2.2.2.1. Выделение ДНК МБТ из клинического материала и лизирование культур МБТ Обработанный, как указано выше, осадок мокроты и ПВБ в количестве 1 мл переносили в пробирку типа «Эппендорф» мкостью 1,5 мл.

Операционный материал предварительно гомогенизировали при помощи пластикового пестика. Обработку первичного материала для выделения ДНК проводили коммерческим набором «ДНК-сорб-В» («АмплиСенс», ООО «ИнтерЛабСервис», Россия) согласно инструкции производителя. На стадии выделения ДНК МБТ использовали внутренний, внесенный в тестируемый образец в самом начале анализа, и отрицательный контроли («АмплиСенс», ООО «ИнтерЛабСервис», Россия).

Хранение материала (в случае отсроченного выполнения анализа, резервирования материала для возможной перестановки, а также хранения архивных образцов) осуществляли по следующей схеме: предполагаемое хранение в течение 3 суток – температура от 2 до 8 °С; хранение не более 1 года - температура минус 18 °С; архивирование образцов на срок более 1 года

– температура минус 70 °С. Допускали двукратное замораживание-оттаивание остального клинического материала.

Культуры МБТ снимали с твердой питательной среды ЛевенштейнаЙенсена одноразовой микробиологической петлей, суспензировали в растворе, содержащем 0,9% NaCl, и оставляли в термостате при температуре плюс 95 оС на 30 минут для лизирования культур. Далее пробирки центрифугировали 1 минуту при 3 тыс. g. Супернатант использовали для постановки ПЦР при VNTR типировании.

2.2.2.2. Обнаружение ДНК M. tuberculosis complex методом ПЦР в режиме реального времени (ПЦР-РВ)

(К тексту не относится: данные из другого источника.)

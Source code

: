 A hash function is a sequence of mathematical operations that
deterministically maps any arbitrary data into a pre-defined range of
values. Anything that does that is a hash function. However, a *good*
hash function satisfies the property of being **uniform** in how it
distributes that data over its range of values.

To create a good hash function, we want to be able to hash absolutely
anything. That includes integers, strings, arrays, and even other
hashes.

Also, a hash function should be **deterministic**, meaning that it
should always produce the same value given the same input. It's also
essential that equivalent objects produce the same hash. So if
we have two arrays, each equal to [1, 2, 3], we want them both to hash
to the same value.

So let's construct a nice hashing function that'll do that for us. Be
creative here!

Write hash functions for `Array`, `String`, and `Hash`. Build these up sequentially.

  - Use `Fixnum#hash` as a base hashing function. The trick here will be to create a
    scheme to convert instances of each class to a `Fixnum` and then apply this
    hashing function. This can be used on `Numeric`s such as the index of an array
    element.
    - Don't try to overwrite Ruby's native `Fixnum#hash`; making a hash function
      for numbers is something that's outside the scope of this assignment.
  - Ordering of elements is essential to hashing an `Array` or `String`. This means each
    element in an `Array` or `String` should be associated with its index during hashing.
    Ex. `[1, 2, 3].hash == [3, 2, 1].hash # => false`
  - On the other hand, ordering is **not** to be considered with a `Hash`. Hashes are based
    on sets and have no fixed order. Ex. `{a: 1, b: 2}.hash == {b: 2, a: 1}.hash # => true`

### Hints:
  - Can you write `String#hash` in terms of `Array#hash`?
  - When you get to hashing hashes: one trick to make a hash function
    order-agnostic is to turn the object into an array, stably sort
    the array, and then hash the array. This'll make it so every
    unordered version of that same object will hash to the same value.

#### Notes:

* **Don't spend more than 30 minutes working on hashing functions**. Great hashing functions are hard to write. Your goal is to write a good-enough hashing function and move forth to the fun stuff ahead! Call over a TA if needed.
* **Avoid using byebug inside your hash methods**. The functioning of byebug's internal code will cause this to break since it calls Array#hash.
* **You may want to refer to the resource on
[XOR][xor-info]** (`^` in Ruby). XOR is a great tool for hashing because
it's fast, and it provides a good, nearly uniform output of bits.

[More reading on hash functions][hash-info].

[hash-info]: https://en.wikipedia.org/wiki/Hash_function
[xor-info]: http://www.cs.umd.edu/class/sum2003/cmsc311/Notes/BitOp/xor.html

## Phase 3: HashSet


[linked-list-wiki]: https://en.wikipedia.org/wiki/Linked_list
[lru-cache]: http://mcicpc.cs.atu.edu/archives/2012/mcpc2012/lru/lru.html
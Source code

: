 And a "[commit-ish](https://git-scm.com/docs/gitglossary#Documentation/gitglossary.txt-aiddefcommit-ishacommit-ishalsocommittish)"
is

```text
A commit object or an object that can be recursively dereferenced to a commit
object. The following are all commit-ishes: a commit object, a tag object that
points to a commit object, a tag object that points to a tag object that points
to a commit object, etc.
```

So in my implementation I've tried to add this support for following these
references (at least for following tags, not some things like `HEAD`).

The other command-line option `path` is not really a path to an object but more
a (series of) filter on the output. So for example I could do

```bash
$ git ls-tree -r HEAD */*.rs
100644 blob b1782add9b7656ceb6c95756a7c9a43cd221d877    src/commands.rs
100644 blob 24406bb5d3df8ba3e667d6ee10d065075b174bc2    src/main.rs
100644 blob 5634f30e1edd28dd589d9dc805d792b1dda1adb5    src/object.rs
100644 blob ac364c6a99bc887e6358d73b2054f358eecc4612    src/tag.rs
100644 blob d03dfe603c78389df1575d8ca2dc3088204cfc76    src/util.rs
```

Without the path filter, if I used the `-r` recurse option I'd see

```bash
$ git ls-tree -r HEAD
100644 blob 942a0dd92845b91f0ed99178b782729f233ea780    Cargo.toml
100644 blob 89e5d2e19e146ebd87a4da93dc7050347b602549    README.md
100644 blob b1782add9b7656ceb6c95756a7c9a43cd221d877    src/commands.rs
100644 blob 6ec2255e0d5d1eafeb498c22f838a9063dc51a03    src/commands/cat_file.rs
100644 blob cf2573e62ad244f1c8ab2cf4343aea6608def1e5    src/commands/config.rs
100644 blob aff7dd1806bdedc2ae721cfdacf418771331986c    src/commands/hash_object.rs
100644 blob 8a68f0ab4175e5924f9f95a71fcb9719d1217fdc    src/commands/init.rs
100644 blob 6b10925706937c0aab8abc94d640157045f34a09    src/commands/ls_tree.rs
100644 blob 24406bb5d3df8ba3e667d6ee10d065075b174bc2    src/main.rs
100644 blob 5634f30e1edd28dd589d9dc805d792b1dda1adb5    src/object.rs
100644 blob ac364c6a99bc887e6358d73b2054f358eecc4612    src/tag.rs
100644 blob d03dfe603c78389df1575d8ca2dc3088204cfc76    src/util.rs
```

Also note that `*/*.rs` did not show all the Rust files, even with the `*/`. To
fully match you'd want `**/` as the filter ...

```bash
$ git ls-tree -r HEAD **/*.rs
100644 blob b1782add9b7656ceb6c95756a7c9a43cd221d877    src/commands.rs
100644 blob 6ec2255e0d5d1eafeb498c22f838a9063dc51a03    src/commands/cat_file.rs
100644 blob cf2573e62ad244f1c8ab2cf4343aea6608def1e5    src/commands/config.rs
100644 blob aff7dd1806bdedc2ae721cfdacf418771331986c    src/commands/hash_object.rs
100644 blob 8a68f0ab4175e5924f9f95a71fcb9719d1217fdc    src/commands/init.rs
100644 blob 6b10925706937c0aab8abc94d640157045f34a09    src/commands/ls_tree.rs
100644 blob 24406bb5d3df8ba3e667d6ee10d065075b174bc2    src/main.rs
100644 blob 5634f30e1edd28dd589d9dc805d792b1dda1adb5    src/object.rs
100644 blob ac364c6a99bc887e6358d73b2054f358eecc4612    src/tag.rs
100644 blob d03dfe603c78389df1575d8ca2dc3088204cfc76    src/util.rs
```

Обнаружение ДНК МБТ методом ПЦР-РВ включало в себя:

одновременную амплификацию фрагмента ДНК МБТ и фрагмента ДНК внутреннего контрольного образца и гибридизационно-флуоресцентную детекцию, которая производится непосредственно в ходе ПЦР с помощью амплификатора с системой детекции флуоресцентного сигнала в режиме «реального времени». Для амплификации специфической нуклеотидной последовательности IS6110 геномного материала M. tuberculosis complex методом ПЦР-РВ применяли коммерческую тест-систему «АмплиСенс®MTCFL» (ООО «ИнтерЛабСервис», Москва) и амплификатор iCycler iQ5 (Bio-Rad, США). На стадии амплификации использовали отрицательный и положительный контроли («АмплиСенс», ООО «ИнтерЛабСервис», Россия).

Полученные данные – кривые накопления флуоресцентного сигнала по двум каналам – анализировали после окончания работы амплификатора с помощью программного обеспечения используемого прибора и рекомендаций производителя тест-систем. Гибридизационно-флуоресцентную детекцию специфической мишени проводили по каналу FAM, ВКО – по каналу HEX.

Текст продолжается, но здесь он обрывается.